Thank you, Rerouter.

I understand a little of this, but....

Is it that Post #1 gets you the 200MHz and nothing else? Or the options, too?

Is it that with the Ewaller method you could access the entire firmware and, given that you wrote code, you could modify it?

I just want the greater bandwidth and to use the pay-to-play options (with non-Siglent devices, like my own function generator, WiFi dongle, etc.)

I appreciate your help.
« Last Edit: January 11, 2019, 02:40:36 pm by t1d »
 

Offline Rerouter

  • Super Contributor
  • ***
  • Posts: 3815
  • Country: au
  • Question Everything... Except This Statement
Re: Unlocking Siglent SDS1104X-E, step by step
« Reply #77 on: December 29, 2018, 10:29:49 am »
the memdump method will get you a file that has all the option and bandwidth codes, just takes some digging with a hex editor.

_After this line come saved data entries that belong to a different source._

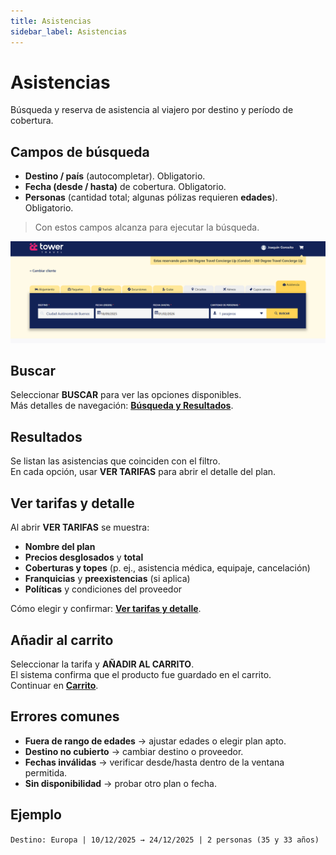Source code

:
 ```yaml
---
title: Asistencias
sidebar_label: Asistencias
---
```


# Asistencias
Búsqueda y reserva de asistencia al viajero por destino y período de cobertura.

## Campos de búsqueda
- **Destino / país** (autocompletar). Obligatorio.
- **Fecha (desde / hasta)** de cobertura. Obligatorio.
- **Personas** (cantidad total; algunas pólizas requieren **edades**). Obligatorio.

> Con estos campos alcanza para ejecutar la búsqueda.

![Filtros Asistencia](../../../static/img/reservas-online/asistencia/filtros.png)

## Buscar
Seleccionar **BUSCAR** para ver las opciones disponibles.  
Más detalles de navegación: **[Búsqueda y Resultados](../general/filtros-y-resultados.md)**.

## Resultados
Se listan las asistencias que coinciden con el filtro.  
En cada opción, usar **VER TARIFAS** para abrir el detalle del plan.

## Ver tarifas y detalle
Al abrir **VER TARIFAS** se muestra:
- **Nombre del plan**
- **Precios desglosados** y **total**
- **Coberturas y topes** (p. ej., asistencia médica, equipaje, cancelación)
- **Franquicias** y **preexistencias** (si aplica)
- **Políticas** y condiciones del proveedor

Cómo elegir y confirmar: **[Ver tarifas y detalle](../general/ver-tarifas-y-detalle.md)**.

## Añadir al carrito
Seleccionar la tarifa y **AÑADIR AL CARRITO**.  
El sistema confirma que el producto fue guardado en el carrito.  
Continuar en **[Carrito](../general/carrito-y-servicios.md)**.

## Errores comunes
- **Fuera de rango de edades** → ajustar edades o elegir plan apto.
- **Destino no cubierto** → cambiar destino o proveedor.
- **Fechas inválidas** → verificar desde/hasta dentro de la ventana permitida.
- **Sin disponibilidad** → probar otro plan o fecha.

## Ejemplo
`Destino: Europa | 10/12/2025 → 24/12/2025 | 2 personas (35 y 33 años)`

Working with your own wifi dongle is harder to say. at this point it only has a driver for the MT7601 dongle, If your familiar enough with linux drivers you can probably try and make another work via patching, but doubtful out of the box.

With your own signal generator is equally a little difficult, If you want to use the bode plot mode then you need to use similar to an earlier thread where a Python application on another PC pretended to be a networked signal gen and translated the commands, There may be a way to patch in other devices, but I have not gone digging deep enough, I defiantly know where all the bode plot strings are located, but not sure if its just a straight patch or if it needs to be broken into elsewhere,

 

Offline t1d

  • Frequent Contributor
  • **
  • Posts: 560
  • Country: us
Re: Unlocking Siglent SDS1104X-E, step by step
« Reply #78 on: December 29, 2018, 11:52:33 am »
Thanks, Rerouter. Much appreciated.
 

Offline ewaller

  • Contributor
  • Posts: 23
  • Country: us
Re: Unlocking Siglent SDS1104X-E, step by step
« Reply #79 on: December 29, 2018, 03:08:45 pm »
If you have used up all of your trial runs for MSO, WIFI or AWG; and you have not purchased your licence keys, you may be able to reset the number of trial runs by sending the following through the web interface SCPI mechanism (here I set the number to 99)

SHELLCMD echo -n 99 > /usr/bin/siglent/usr/usr/options_awg_times.txt

Replace the awg with wifi or mso  as appropriate.  change 99 to the number of demo runs you desire.
These files have  exactly two characters in them with no n/l or l/f, hence the -n option on echo.  99 may, or may not be a maxima -- again, these files have exactly two characters in them.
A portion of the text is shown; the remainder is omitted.